Cartesian coordinates algorithmb question

Question

On the 2D grid, there is a cartesian coordinate C(Cx,Cy) which is a center of square and it has 'b' of radius.

And there are two points P1(x1,y1), P2(x2,y2). When I connect P1 with P2 directly by line, there should be a straight line.

I wanna make the pseudo code that checking whether the straight line between P1 and P2 is on the square area or not.

The argument would be center point and two different points and radius.

Square center: (Cx,Cy)

Two points: P1(x1,y1), P2(x2,y2)

Radius: 'b'

function Straight ((x1,y1),(x2,y2),(Cx,Cy),b)

If the straight line is not on the square area, it should return true, if it is on the square area, it should return false.

Answer 1

You can convert this problem (by projecting the coordinates) to a square at (0, 0) with "radius" 1.

For determining whether the line segment (p₁, p₂) crosses the top side of the square, you can first test these conditions:

• (y₂ - 1) * (y₂ - 1) > 0. If this is true, it means that the line segment is completely above the top of the square, or completely below it.

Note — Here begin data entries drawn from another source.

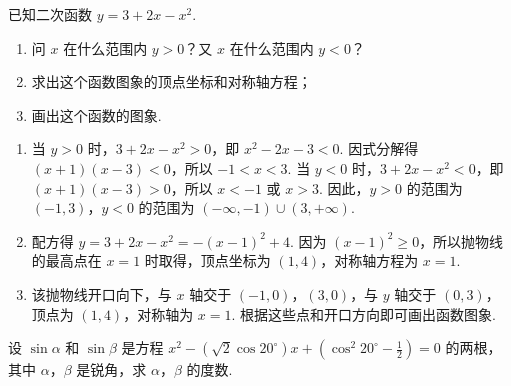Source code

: \begin{problem}
已知二次函数 \(y=3+2x-x^2\).

\begin{enumerate}
\item 问 \(x\) 在什么范围内 \(y>0\)？又 \(x\) 在什么范围内 \(y<0\)？
\item 求出这个函数图象的顶点坐标和对称轴方程；
\item 画出这个函数的图象.
\end{enumerate}
\end{problem}

\begin{solution}
\begin{enumerate}
\item 当 \(y>0\) 时，\(3+2x-x^2>0\)，即 \(x^2-2x-3<0\). 因式分解得 \(\left( x+1 \right)\left( x-3 \right)<0\)，所以 \(-1<x<3\). 当 \(y<0\) 时，\(3+2x-x^2<0\)，即 \(\left( x+1 \right)\left( x-3 \right)>0\)，所以 \(x<-1\) 或 \(x>3\). 因此，\(y>0\) 的范围为 \(\left( -1,3 \right)\)，\(y<0\) 的范围为 \(\left( -\infty,-1 \right)\cup\left( 3,+\infty \right)\).

\item 配方得 \(y=3+2x-x^2=-\left( x-1 \right)^2+4\). 因为 \(\left( x-1 \right)^2\geq 0\)，所以抛物线的最高点在 \(x=1\) 时取得，顶点坐标为 \((1,4)\)，对称轴方程为 \(x=1\).

\item 该抛物线开口向下，与 \(x\) 轴交于 \((-1,0)\)，\((3,0)\)，与 \(y\) 轴交于 \((0,3)\)，顶点为 \((1,4)\)，对称轴为 \(x=1\). 根据这些点和开口方向即可画出函数图象.
\end{enumerate}

\end{solution}

\begin{problem}
设 \(\sin\alpha\) 和 \(\sin\beta\) 是方程 \(x^2-\left( \sqrt{2}\cos20^\circ \right)x+\left( \cos^2 20^\circ-\frac{1}{2} \right)=0\) 的两根，其中 \(\alpha\)，\(\beta\) 是锐角，求 \(\alpha\)，\(\beta\) 的度数.
\end{problem}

• y₁ = y₂. If this is true, the line segment is parallel with the square.

In all other cases, the x-coordinate of the intersection point is:

          x = x₁ - y₁ * (x₂ - x₁) / (y₂ - y₁)

If this x is not in the range [-1, 1], the line segment does not intersect the top of the square.

A similar operation can be done for the three other sides.

If any of them gives an intersection coordinate in the range [-1, 1], the function straight should return true, and false otherwise.

Here is an interactive JavaScript implementation with which you can draw a line segment (by "dragging" the mouse) near a square. The square will highlight when the call to straight returns true:

function intersectionWithXaxis(x1, y1, x2, y2) {
    if (y1 * y2 > 0 || y1 === y2) return Infinity; // No intersection
    return x1 - y1 * (x2 - x1) / (y2 - y1); // x-coordinate of intersection
}

function straight(x1, y1, x2, y2, cx, cy, b) {
    // Project the coordinates so the square is at (0, 0) with "radius" 1
    x1 = (x1-cx)/b;
    y1 = (y1-cy)/b;
    x2 = (x2-cx)/b;
    y2 = (y2-cy)/b;
    let z;
    // Get intersections with top, bottom, left and right side of box:
    z = intersectionWithXaxis(x1, y1-1, x2, y2-1);
    if (Math.abs(z) <= 1) return true;
    z = intersectionWithXaxis(x1, y1+1, x2, y2+1);
    if (Math.abs(z) <= 1) return true;
    // We can use the same function for vertical line intersections by swapping x and y
    z = intersectionWithXaxis(y1, x1-1, y2, x2-1);
    if (Math.abs(z) <= 1) return true;
    z = intersectionWithXaxis(y1, x1+1, y2, x2+1);
    if (Math.abs(z) <= 1) return true;
    return false;
}

let cx = 100;
let cy = 60;
let b = 30;
let x1, y1, x2, y2;

// I/O handling

let canvas = document.querySelector("canvas");
let ctx = canvas.getContext("2d");
ctx.fillStyle = "yellow";
let isMouseDown = false;

function draw() {
    ctx.clearRect(0, 0, canvas.width, canvas.height);
    ctx.beginPath();
    ctx.rect(cx-b, cy-b, 2*b, 2*b);
    ctx.stroke();
    
    if (!isMouseDown) return;
    // Call the main function. If true, highlight the square
    if (straight(x1, y1, x2, y2, cx, cy, b)) ctx.fill();
    
    ctx.beginPath();
    ctx.moveTo(x1, y1);
    ctx.lineTo(x2, y2);
    ctx.stroke();
}

canvas.addEventListener("mousedown", function(e) {
    x1 = e.clientX - this.offsetLeft;
    y1 = e.clientY - this.offsetTop;
    isMouseDown = true;
});
canvas.addEventListener("mousemove", function(e) {
    if (!isMouseDown) return;
    x2 = e.clientX - this.offsetLeft;
    y2 = e.clientY - this.offsetTop;
    draw();
});
canvas.addEventListener("mouseup", function(e) {
    isMouseDown = false;
});

draw();

<canvas width="400" height="180"></canvas>